Ride-hailing company Lyft confirmed Monday it plans to sell 30.8 million Class A shares in its initial public offering at an expected price of $62 to $68 a share.
The IPO would value Lyft at between $21 billion and $23 billion, The Wall Street Journal reported on Sunday.
Lyft will list on the Nasdaq under ticker symbol “LYFT.”
Lyft beat competitor Uber in making it to public markets. The low end of the valuation range would already make a Lyft IPO one of the largest U.S.-listed new tech offerings since Alibaba Group Holding (BABA) debuted in 2014, according to the Journal.
Lyft posted revenue of $2.16 billion last year, more than double the revenue it had in 2017, while active riders tripled from 2016 to 2018. However, the company’s net loss widened to $911 million in 2018 from $688 million in 2017.
Demand for a Lyft IPO appears to be strong, since the low end of the valuation range would value the company far above its last private valuation off $15.1 billion in 2018, the Journal reported.
Lyft’s stock market debut is expected to usher in a wave of much-anticipated public listings of massive Silicon Valley startups such as Uber, Pinterest, Slack and others, as Wall Street’s appetite for fast-growing tech expands.

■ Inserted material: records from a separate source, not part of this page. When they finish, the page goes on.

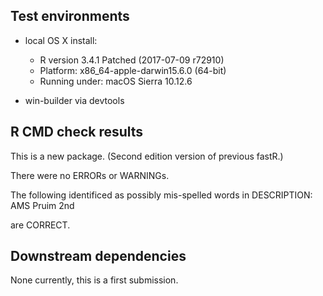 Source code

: 
## Test environments

  * local OS X install: 
    * R version 3.4.1 Patched (2017-07-09 r72910)
    * Platform: x86_64-apple-darwin15.6.0 (64-bit)
    * Running under: macOS Sierra 10.12.6
  
  * win-builder via devtools

## R CMD check results

This is a new package.  (Second edition version of previous fastR.)

There were no ERRORs or WARNINGs.

The following identificed as possibly mis-spelled words in DESCRIPTION:
  AMS 
  Pruim 
  2nd

are CORRECT.


## Downstream dependencies

None currently, this is a first submission.
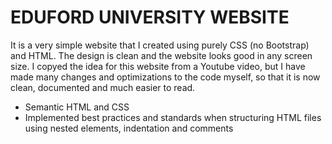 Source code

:# EDUFORD UNIVERSITY WEBSITE

It is a very simple website that I created using purely CSS (no Bootstrap) and HTML. The design is clean and the website looks good in any screen size. I copyed the idea for this website from a Youtube video, but I have made many changes and optimizations to the code myself, so that it is now clean, documented and much easier to read.

- Semantic HTML and CSS
- Implemented best practices and standards when structuring HTML files using nested elements, indentation and comments 
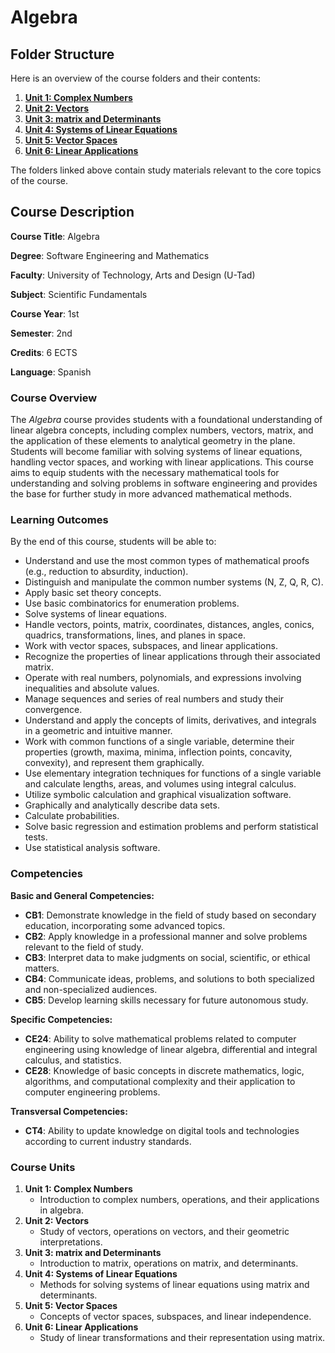 # Algebra 

## **Folder Structure**

Here is an overview of the course folders and their contents:

1. [**Unit 1: Complex Numbers**](U1/)
2. [**Unit 2: Vectors**](U2/)
3. [**Unit 3: matrix and Determinants**](U3/)
4. [**Unit 4: Systems of Linear Equations**](U4/)
5. [**Unit 5: Vector Spaces**](U5/)
6. [**Unit 6: Linear Applications**](U6/)

The folders linked above contain study materials relevant to the core topics of the course.

## **Course Description**

**Course Title**: Algebra

**Degree**: Software Engineering and Mathematics

**Faculty**: University of Technology, Arts and Design (U-Tad)

**Subject**: Scientific Fundamentals

**Course Year**: 1st

**Semester**: 2nd

**Credits**: 6 ECTS

**Language**: Spanish

### **Course Overview**

The *Algebra* course provides students with a foundational understanding of linear algebra concepts, including complex numbers, vectors, matrix, and the application of these elements to analytical geometry in the plane. Students will become familiar with solving systems of linear equations, handling vector spaces, and working with linear applications. This course aims to equip students with the necessary mathematical tools for understanding and solving problems in software engineering and provides the base for further study in more advanced mathematical methods.

### **Learning Outcomes**

By the end of this course, students will be able to:

- Understand and use the most common types of mathematical proofs (e.g., reduction to absurdity, induction).
- Distinguish and manipulate the common number systems (N, Z, Q, R, C).
- Apply basic set theory concepts.
- Use basic combinatorics for enumeration problems.
- Solve systems of linear equations.
- Handle vectors, points, matrix, coordinates, distances, angles, conics, quadrics, transformations, lines, and planes in space.
- Work with vector spaces, subspaces, and linear applications.
- Recognize the properties of linear applications through their associated matrix.
- Operate with real numbers, polynomials, and expressions involving inequalities and absolute values.
- Manage sequences and series of real numbers and study their convergence.
- Understand and apply the concepts of limits, derivatives, and integrals in a geometric and intuitive manner.
- Work with common functions of a single variable, determine their properties (growth, maxima, minima, inflection points, concavity, convexity), and represent them graphically.
- Use elementary integration techniques for functions of a single variable and calculate lengths, areas, and volumes using integral calculus.
- Utilize symbolic calculation and graphical visualization software.
- Graphically and analytically describe data sets.
- Calculate probabilities.
- Solve basic regression and estimation problems and perform statistical tests.
- Use statistical analysis software.

### **Competencies**

**Basic and General Competencies:**

- **CB1**: Demonstrate knowledge in the field of study based on secondary education, incorporating some advanced topics.
- **CB2**: Apply knowledge in a professional manner and solve problems relevant to the field of study.
- **CB3**: Interpret data to make judgments on social, scientific, or ethical matters.
- **CB4**: Communicate ideas, problems, and solutions to both specialized and non-specialized audiences.
- **CB5**: Develop learning skills necessary for future autonomous study.

**Specific Competencies:**

- **CE24**: Ability to solve mathematical problems related to computer engineering using knowledge of linear algebra, differential and integral calculus, and statistics.
- **CE28**: Knowledge of basic concepts in discrete mathematics, logic, algorithms, and computational complexity and their application to computer engineering problems.

**Transversal Competencies:**

- **CT4**: Ability to update knowledge on digital tools and technologies according to current industry standards.

### **Course Units**

1. **Unit 1: Complex Numbers**
    - Introduction to complex numbers, operations, and their applications in algebra.
2. **Unit 2: Vectors**
    - Study of vectors, operations on vectors, and their geometric interpretations.
3. **Unit 3: matrix and Determinants**
    - Introduction to matrix, operations on matrix, and determinants.
4. **Unit 4: Systems of Linear Equations**
    - Methods for solving systems of linear equations using matrix and determinants.
5. **Unit 5: Vector Spaces**
    - Concepts of vector spaces, subspaces, and linear independence.
6. **Unit 6: Linear Applications**
    - Study of linear transformations and their representation using matrix.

Lyft founder John Zimmer, who is also president of the company, and Logan Green, who is CEO, own about 7% of Lyft collectively, but will have nearly 50% voting control, the Journal said, citing sources. Their shares will have 20 votes each, instead of common shareholders’ one vote per share, giving them significant sway in major decisions.
Lyft will market the offering to mutual funds and hedge funds in meetings in New York and other cities. The shares could be priced as soon as March 28.